> to the cmd.exe /c switch). My question is, is there a bash equivalent
> of the cmd.exe /k switch that can be used to execute a command and
> then remain open?
I think you're looking at the wrong command. Bash is a shell, not a
terminal emulator. Depending on terminal emulator you're using, try ...
konsole -noclose -e ls
xterm -hold -e ls
Regards, Dave Hodgins
--
Change nomail.afraid.org to ody.ca to reply by email.
(nomail.afraid.org has been set up specifically for
use in usenet. Feel free to use it yourself.)
> My question is, is there a bash equivalent of the cmd.exe /k switch
> that can be used to execute a command and then remain open?
Not exactly, but you can get almost the same effect using:
$ bash -c 'your-command; exec bash'
--
Huibert
"The Commercial Channel! All commercials all the time.
An eternity of useless products to rot your skeevy little mind, forever!"
-- Mike the TV (Reboot)
bash # opens a new shell instance
some_command # exectutes some_command in the new shell instance
# you won't leave the new shell instance
# here you're still in the second shell instance
# do whatever you like
exit # now you're leaving the second shell instance
# here you're back in the first shell instance
There's really no need for those DOS "features".
Janis
You could write your command to a file, and use --rcfile to point to
it.
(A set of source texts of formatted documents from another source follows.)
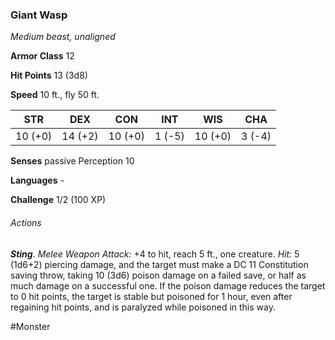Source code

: ### Giant Wasp

*Medium beast, unaligned*

**Armor Class** 12

**Hit Points** 13 (3d8)

**Speed** 10 ft., fly 50 ft.

| STR     | DEX     | CON     | INT    | WIS     | CHA    |
|---------|---------|---------|--------|---------|--------|
| 10 (+0) | 14 (+2) | 10 (+0) | 1 (-5) | 10 (+0) | 3 (-4) |

**Senses** passive Perception 10

**Languages** -

**Challenge** 1/2 (100 XP)

###### Actions

***Sting***. *Melee Weapon Attack:* +4 to hit, reach 5 ft., one creature. *Hit:* 5 (1d6+2) piercing damage, and the target must make a DC 11 Constitution saving throw, taking 10 (3d6) poison damage on a failed save, or half as much damage on a successful one. If the poison damage reduces the target to 0 hit points, the target is stable but poisoned for 1 hour, even after regaining hit points, and is paralyzed while poisoned in this way.

#Monster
But I'm having a hard time understanding why you want to do this;
most of the things I can imagine to do with this have better ways of
doing them. What's your goal here?
> My question is, is there a bash equivalent
> of the cmd.exe /k switch that can be used to execute a command and
> then remain open?
No. Probably because bash isn't the right tool for /that/ job.
Try
xterm -e "ps ; exec bash"
to get the equivalent of the CMD.EXE /k option.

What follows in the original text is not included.